Local Humane Society rescues dogs and cats who would otherwise be euthanized
Finding a forever home
Tuesday, January 31, 2012
For many of the cats and dogs who come to the West Columbia Gorge Humane Society, some are just hours away from being euthanized.“It’s our mission to end unnecessary euthanization of animals and to place them in forever homes,” interim president Rochelle Ramos said. “We also want to be a resource to people who have to surrender animals or need help caring for them.”
The WCGHS, located in Washougal, is a nonprofit group funded mainly through donations. The city of Washougal also contracts with the dog shelter to provide space for dogs brought in by animal control.
Currently, the cat shelter houses 57 felines, with 34 more in foster care. The dog shelter houses six dogs, with 10 in foster care.
Barb Hoover is the cat shelter manager.
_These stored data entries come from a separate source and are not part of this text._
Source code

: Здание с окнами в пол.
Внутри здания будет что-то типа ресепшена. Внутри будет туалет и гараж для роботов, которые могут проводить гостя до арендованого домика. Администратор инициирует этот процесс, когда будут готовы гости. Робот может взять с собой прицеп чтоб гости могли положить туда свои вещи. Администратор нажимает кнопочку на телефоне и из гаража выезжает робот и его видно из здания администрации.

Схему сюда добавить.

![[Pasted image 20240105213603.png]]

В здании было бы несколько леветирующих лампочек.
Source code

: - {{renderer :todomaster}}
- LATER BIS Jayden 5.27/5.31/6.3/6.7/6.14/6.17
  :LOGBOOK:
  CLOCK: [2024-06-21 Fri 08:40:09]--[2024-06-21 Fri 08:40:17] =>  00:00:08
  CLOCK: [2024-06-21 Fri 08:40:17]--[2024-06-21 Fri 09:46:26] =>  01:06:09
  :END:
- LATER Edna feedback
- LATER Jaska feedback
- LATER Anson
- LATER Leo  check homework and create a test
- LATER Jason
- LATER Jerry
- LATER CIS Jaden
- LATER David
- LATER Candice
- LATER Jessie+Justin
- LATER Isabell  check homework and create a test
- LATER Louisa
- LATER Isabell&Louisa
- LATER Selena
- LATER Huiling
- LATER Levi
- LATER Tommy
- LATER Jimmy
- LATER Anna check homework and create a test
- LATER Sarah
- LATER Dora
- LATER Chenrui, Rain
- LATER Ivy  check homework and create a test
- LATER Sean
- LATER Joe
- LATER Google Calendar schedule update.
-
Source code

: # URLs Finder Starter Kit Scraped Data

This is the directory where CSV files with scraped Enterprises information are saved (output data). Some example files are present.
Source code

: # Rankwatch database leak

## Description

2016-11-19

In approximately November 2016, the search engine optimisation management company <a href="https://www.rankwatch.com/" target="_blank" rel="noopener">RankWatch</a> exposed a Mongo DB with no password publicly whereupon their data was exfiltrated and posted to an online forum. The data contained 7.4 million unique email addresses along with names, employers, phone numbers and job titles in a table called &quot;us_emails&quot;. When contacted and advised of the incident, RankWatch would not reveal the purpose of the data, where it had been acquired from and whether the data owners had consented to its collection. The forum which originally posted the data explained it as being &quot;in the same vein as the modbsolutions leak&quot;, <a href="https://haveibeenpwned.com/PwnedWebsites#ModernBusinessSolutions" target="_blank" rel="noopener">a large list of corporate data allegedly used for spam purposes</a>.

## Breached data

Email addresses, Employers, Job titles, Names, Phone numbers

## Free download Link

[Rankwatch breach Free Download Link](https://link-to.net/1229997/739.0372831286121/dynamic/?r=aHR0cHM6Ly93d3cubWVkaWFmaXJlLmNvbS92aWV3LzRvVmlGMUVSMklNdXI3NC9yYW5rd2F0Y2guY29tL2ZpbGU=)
She has volunteered since 2008, and said that the number of cats being surrendered or simply left behind when a family moves is increasing.
“A lot of times, they are paring down because of a job loss, and are moving into apartments that don’t accept pets,” she said. “Or they don’t have the money to take care of them. But we do offer food and litter, as well as low-cost spay and neuter for people who are unemployed or on government assistance.”
Hoover said the most rewarding part of her job is seeing animals adopted.
“It is wonderful seeing a cat that came in freaked out and scared leaving with owners who will cherish the animal,” she said. “I also like it when animals who are hard to place find families.”
One example was “van Gogh,” who, like the artist, had a mangled ear. The cat also had feline immunodeficiency virus, which has similar effects as HIV.
“It’s very difficult for the animal to give it to other cats but once people heard he had FIV, they were scared to adopt him,” Hoover said.
Then last week, a couple came in to adopt a cat, took one look at van Gogh and made their decision. Minutes later he was purring on their laps as they filled out the adoption papers.
“Seeing him get adopted was really wonderful,” Hoover said.
Tamara Scharfenkamp is the dog shelter manager.
She is a dog trainer who just moved to the area a year ago from Kansas City, Mo.
“I love this job,” she said. “You can never have a bad day here because you’re always with the dogs.”
When a dog first comes to the shelter, a health assessment is conducted, and he or she is evaluated for any potential problem behaviors, and assessed to see how well he or she performs on a leash and understands basic commands.
“We will not adopt them out until we know they are spayed or neutered,” Scharfenkamp said. “We can’t adopt our way out of pet overpopulation.”
Currently, the top three needs at the dog and cat shelters are monetary donations, veterinarians to provide low-cost medical care and more volunteers to help with various shelter tasks.
“We can always use volunteers,” Ramos said. “People love to come and walk the dogs, but we also need people to clean the cat shelter and be a resource to reach out to business owners for help.
“Twilight Pizza in Camas has been great,” she added. “They recently held an event and donated a portion of their proceeds to WCGHS. We also need volunteers to go to the outreach events and to schools to show children how to properly treat an animal.”
Ramos added that the shelter is primarily volunteer based, so donations don’t cover overhead. These are also fully tax deductible.
“When people donate to us, they are truly giving it to the animals,” she said.